# Removing Duplicate Students From Foot Traffic

In February 2019, I created an electronic sign-in sheet for the academic advising office foot traffic and launched it. For decades, the signin sheet was a paper form that recorded all the students who walked into the office, what they came in for, and the type of student they were. When I started data analysis, I transfered tens of thousands of students from the paper forms into electronic form in Excel. This was the only way to have the data be useful. Prior to my initiative, the data had never been aggregated by the college. It was recorded but not used to its fullest potential. The electronic signin sheet, obviously made my analysis much easier.

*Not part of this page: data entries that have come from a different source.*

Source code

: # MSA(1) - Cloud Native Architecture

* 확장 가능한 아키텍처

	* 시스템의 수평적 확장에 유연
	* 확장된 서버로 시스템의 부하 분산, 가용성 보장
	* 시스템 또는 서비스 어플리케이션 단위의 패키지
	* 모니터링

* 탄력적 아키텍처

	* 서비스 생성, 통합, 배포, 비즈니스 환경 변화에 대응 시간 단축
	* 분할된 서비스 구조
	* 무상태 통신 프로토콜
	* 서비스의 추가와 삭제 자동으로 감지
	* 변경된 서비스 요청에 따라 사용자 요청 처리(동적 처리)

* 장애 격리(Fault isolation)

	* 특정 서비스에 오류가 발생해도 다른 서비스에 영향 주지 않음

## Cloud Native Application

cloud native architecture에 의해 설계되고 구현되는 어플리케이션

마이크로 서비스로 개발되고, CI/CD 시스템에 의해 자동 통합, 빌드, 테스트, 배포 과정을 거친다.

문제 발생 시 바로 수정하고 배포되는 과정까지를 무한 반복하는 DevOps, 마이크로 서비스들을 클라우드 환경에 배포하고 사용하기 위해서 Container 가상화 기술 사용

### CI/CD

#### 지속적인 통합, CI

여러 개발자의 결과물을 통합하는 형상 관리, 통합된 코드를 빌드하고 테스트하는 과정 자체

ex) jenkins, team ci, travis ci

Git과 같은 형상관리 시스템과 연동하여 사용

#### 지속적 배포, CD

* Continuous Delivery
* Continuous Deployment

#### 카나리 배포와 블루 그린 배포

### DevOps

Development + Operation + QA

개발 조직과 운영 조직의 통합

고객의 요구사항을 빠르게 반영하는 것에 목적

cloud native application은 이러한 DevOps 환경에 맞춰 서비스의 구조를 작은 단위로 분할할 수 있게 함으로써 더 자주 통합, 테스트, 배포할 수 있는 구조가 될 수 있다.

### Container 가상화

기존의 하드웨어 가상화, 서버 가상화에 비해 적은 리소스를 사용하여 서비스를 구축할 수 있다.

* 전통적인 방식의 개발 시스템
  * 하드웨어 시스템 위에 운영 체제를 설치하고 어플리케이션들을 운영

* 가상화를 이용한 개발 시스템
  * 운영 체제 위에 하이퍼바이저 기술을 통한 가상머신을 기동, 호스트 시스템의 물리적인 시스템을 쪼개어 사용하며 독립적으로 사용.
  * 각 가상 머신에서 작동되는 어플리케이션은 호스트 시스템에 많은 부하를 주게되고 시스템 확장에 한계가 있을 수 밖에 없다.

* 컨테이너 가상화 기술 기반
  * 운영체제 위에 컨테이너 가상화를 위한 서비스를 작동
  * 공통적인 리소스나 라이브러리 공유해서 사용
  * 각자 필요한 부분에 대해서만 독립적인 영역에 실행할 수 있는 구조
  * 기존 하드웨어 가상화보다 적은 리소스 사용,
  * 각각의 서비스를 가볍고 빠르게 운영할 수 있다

A separate algorithm sets the data up to be analyized. That is the csv that is referenced in the beginning--"Dashboard Setup.csv." One of the things the Director of Advising wanted to track was the workload of each advisor. As I dug into the data, it became clear very quickly that advisors had different entry patterns. Some would enter a student every time they interacted with them. For instance, an advisor could enter a students a half a dozen or a dozen times in a single week if they had multiple emails with the student. To address this, I wrote this algorithm to filter out duplicate students so that we could more accurately assess the number of students seen by each advisor. 

In [None]:
import pandas as pd
import numpy as np
import re
import sklearn

In [None]:
#Import raw data that has been processed in 'Advising Foot Traffic' 
#notebook--'Dashboard Setup.csv'

adv_raw = pd.read_csv('Dashboard Setup.csv')

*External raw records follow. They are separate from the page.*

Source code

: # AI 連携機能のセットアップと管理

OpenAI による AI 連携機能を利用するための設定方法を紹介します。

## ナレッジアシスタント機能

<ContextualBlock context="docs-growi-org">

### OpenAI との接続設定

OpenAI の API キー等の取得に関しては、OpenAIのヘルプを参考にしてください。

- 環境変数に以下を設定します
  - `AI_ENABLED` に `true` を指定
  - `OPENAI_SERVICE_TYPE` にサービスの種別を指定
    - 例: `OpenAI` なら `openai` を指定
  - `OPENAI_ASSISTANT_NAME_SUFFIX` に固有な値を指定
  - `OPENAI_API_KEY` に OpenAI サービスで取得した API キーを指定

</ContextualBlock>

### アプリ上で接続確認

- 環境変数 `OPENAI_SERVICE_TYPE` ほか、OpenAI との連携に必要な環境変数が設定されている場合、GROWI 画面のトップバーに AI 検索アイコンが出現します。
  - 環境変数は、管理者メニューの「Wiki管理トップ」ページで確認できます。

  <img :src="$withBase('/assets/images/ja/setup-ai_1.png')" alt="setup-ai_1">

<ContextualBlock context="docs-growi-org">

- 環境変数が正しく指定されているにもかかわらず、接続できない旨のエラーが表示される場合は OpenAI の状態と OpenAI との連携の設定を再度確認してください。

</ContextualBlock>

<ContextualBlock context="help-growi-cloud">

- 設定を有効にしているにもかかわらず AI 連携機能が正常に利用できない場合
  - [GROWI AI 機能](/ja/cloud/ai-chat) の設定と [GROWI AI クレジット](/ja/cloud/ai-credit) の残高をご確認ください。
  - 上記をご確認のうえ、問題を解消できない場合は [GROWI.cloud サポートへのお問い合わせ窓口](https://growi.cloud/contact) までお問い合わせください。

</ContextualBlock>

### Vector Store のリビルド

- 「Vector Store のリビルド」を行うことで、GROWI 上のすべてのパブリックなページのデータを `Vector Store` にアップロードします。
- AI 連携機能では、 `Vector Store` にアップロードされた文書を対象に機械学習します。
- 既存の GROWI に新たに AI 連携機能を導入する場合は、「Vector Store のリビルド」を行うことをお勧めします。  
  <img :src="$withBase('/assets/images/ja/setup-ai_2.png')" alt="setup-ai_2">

adv_raw['DATE'] = pd.to_datetime(adv_raw['DATE'])

In [None]:
#extract week

adv_raw['WEEK'] = adv_raw['DATE'].dt.isocalendar().week

In [None]:
# Calculate the number of dupilcate names in the foot traffic data.
len(adv_raw) - len(adv_raw.drop_duplicates(['MONTH', 'NAME', 'ADVISOR SIGN']))

In [None]:
#This dataframe shows the counts of duplicates per month by advisor without
#any additional filtering
(pd.DataFrame(adv_raw[adv_raw.duplicated(['MONTH', 'NAME', 'ADVISOR SIGN'])]
    .groupby('ADVISOR SIGN')['ID'].count()).rename(columns = {'ID':'COUNT'})
    .reset_index().sort_values('COUNT', ascending = False)
    .reset_index(drop = True))
)

In [None]:
#This dataframe we take into account the 'distance' column. We isolate just 
#the instances in which there are no null values in the row. Null values
#are either because there were appointments or because they were walkins.
#This leaves us with a dataframe of 14705 interactions.

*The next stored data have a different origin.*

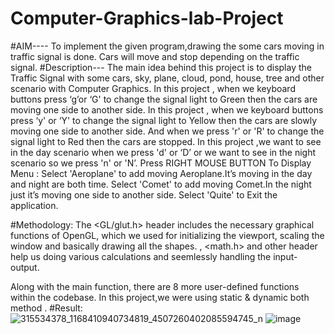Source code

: # Computer-Graphics-lab-Project
#AIM----
To implement the given program,drawing the some cars moving in traffic signal is done. Cars will move and stop depending on the traffic signal.
#Description---
The main idea behind this project is to display the Traffic Signal with some  cars, sky, plane, cloud, pond, house, tree and other scenario with Computer Graphics.
In this  project , when we keyboard buttons  press ‘g’or ‘G' to change the signal light to Green then the cars are moving one side to another side. In this  project , when we keyboard buttons  press ‘y' or ‘Y' to change the signal light to Yellow then the cars are slowly moving one side to another side. And when we press 'r' or 'R' to change the signal light to Red then the cars are stopped. In this  project ,we want to see in the day scenario when we press 'd' or ‘D’ or we want to see in the night scenario so we press 'n' or 'N’. Press RIGHT MOUSE BUTTON To Display Menu : Select  'Aeroplane' to add moving Aeroplane.It’s moving in the day and night are both time. Select  'Comet' to add moving Comet.In the night just it’s moving one side to another side. Select  'Quite' to Exit the application.


#Methodology:
The <GL/glut.h> header includes the necessary graphical functions of OpenGL, which we used for initializing the viewport, scaling the window and basically drawing all the shapes. <iostream> 
, <math.h> and other header help us doing various calculations and seemlessly handling the input-output. 
		
Along with the main function, there are 8 more user-defined functions within the codebase. In this project,we were using static & dynamic both method .
#Result:
 ![315534378_1168410940734819_4507260402085594745_n](https://user-images.githubusercontent.com/115262221/202764458-4d443f36-75da-4c54-b938-60c261c2f8d9.png)
![image](https://user-images.githubusercontent.com/115262221/202764565-3ba7569b-6f2a-4484-b02c-1e690493bc77.png)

#Out of that 14705, 2326 were duplicates. So these duplicates reflect
#instances in which the advisor chose to keep entering the student when
#they called or emailed them. Notice that some of your lower people who
#had duplicates (those <= 20), drop completely off or down to low single 
#digits. 

mask = adv_raw['DISTANCE'].isnull() == False

df2 = adv_raw[mask]

adv_dups = (pd.DataFrame(df2[df2.duplicated(['MONTH', 'NAME', 'ADVISOR SIGN'])]
             .groupby('ADVISOR SIGN')['ID'].count()).rename(columns = {'ID':'COUNT'})
             .reset_index().sort_values('COUNT', ascending = False)
             .reset_index(drop = True)
           )

adv_dups

In [None]:
#Below is a dataframe with all students an advisor assisted throughout a 
#year REGARDLESS OF DUPLICATION. 
all_adv = (pd.DataFrame(adv_raw.groupby('ADVISOR SIGN')['ID'].count())
            .reset_index().rename(columns = {'ID':'COUNT'})
            .sort_values('COUNT', ascending = False)
            .reset_index(drop = True)
          )

all_adv

In [None]:
#Now we merge all of the signatures with the duplicated signatures
all_and_dups = (all_adv.merge(adv_dups, how = 'left', on = 'ADVISOR SIGN')
                       .rename(columns = {'COUNT_y':'DUPLICATED',
                                         'COUNT_x':'FULL_COUNT'})
                       .fillna(0)
               )

#clean up the dataframe to eliminate ['??', 'LEFT', '8:03']
all_and_dups = all_and_dups[all_and_dups['ADVISOR SIGN'].isin(['??', 'LEFT', '8:03']) == False]

#Calculate percent of the signatures from each advisor that are duplicated
#students
all_and_dups['PERC_OF_STUDENTS'] = round((all_and_dups['DUPLICATED']/all_and_dups['FULL_COUNT']) * 100, 3)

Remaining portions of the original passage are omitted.